ASSIGNMENT: Only the lines below between the ones containing "determines the message." and "requirement is visible", inclusive, are to be reproduced, each exactly as it stands.

☆ ☆ ☆ ☆ ☆

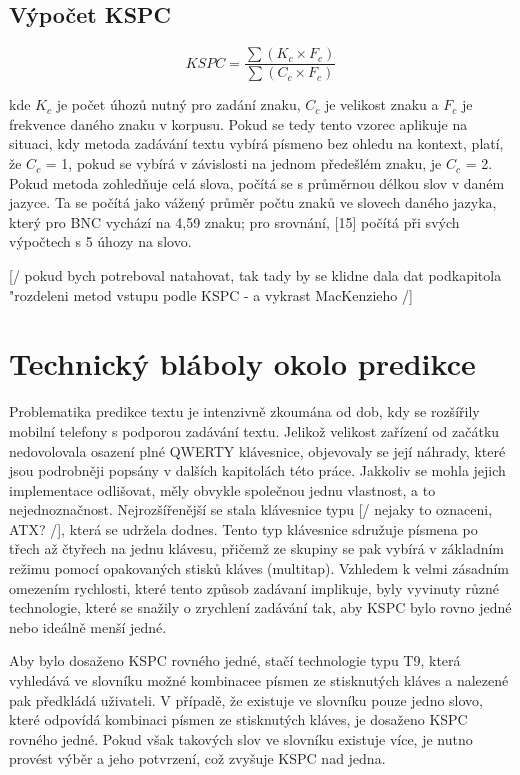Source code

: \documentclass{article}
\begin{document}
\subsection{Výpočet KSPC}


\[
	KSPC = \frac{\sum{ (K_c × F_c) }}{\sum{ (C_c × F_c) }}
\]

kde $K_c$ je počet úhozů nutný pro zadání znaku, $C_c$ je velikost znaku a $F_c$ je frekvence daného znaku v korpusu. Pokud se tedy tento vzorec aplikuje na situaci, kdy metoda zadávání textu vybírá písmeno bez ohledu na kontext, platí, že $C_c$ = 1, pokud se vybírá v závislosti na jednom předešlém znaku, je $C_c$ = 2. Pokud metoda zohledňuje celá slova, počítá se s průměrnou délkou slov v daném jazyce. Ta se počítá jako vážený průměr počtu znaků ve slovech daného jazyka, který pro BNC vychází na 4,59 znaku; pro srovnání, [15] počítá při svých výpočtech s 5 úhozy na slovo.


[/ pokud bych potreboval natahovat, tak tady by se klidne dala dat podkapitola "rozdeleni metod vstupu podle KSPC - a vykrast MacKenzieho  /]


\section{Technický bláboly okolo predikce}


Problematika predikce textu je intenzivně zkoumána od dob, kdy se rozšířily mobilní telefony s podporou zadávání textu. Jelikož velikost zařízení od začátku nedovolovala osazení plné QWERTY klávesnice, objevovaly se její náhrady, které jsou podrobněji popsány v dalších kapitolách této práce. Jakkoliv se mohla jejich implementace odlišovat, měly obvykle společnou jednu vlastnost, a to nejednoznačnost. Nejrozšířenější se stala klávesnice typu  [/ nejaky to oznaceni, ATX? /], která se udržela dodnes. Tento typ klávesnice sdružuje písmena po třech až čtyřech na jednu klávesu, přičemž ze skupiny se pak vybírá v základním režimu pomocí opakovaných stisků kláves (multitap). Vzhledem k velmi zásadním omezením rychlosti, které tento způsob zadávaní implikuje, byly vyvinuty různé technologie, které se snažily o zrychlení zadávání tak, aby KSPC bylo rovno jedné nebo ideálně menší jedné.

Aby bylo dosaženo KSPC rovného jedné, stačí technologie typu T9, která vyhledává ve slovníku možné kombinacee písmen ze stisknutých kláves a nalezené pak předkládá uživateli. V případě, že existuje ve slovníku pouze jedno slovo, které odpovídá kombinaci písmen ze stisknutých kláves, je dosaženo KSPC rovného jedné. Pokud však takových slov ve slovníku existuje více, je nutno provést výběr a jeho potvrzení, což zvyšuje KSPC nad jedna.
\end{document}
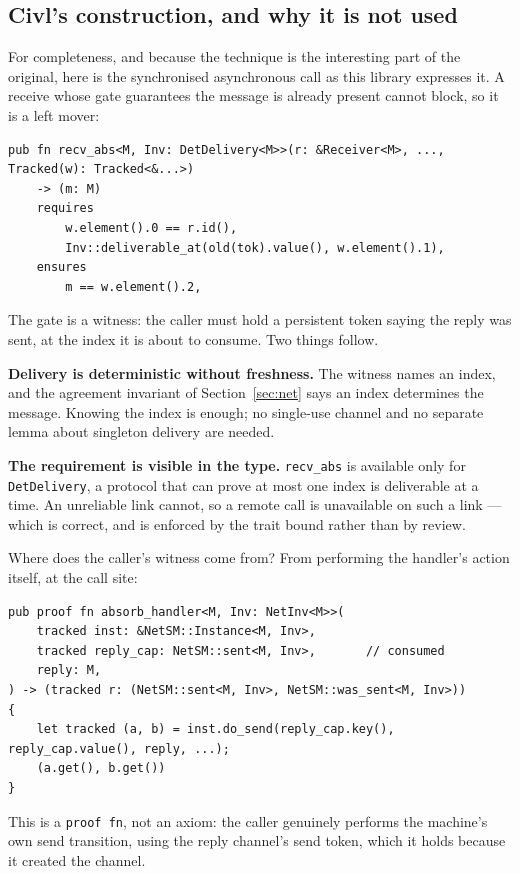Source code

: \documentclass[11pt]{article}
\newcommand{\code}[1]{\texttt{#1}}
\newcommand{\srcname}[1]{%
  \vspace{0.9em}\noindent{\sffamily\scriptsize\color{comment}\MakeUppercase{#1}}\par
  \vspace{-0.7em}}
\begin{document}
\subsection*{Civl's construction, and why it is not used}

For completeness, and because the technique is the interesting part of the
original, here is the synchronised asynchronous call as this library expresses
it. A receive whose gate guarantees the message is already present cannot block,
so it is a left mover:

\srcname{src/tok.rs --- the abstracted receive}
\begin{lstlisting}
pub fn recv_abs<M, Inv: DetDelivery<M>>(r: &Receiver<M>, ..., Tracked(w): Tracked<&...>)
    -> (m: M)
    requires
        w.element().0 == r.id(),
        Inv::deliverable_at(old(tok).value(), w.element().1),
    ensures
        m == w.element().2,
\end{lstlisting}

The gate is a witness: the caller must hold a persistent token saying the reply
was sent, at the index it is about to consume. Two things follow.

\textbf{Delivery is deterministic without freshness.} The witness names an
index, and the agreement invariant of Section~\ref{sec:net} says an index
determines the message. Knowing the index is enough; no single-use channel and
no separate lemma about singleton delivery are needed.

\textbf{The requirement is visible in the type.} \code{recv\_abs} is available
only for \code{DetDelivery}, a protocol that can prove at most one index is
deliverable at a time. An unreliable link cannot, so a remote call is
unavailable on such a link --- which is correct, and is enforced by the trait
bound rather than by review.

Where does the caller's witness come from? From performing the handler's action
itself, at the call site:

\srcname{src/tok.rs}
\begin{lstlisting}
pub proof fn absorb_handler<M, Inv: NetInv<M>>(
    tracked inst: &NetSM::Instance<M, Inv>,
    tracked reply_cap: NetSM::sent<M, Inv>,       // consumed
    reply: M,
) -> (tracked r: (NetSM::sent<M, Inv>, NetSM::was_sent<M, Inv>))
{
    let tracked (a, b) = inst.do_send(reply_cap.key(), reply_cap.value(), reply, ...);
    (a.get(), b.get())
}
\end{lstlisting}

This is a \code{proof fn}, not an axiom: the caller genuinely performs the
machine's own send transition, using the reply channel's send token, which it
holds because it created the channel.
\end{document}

☆ ☆ ☆ ☆ ☆

REPLY:
determines the message. Knowing the index is enough; no single-use channel and
no separate lemma about singleton delivery are needed.

\textbf{The requirement is visible in the type.} \code{recv\_abs} is available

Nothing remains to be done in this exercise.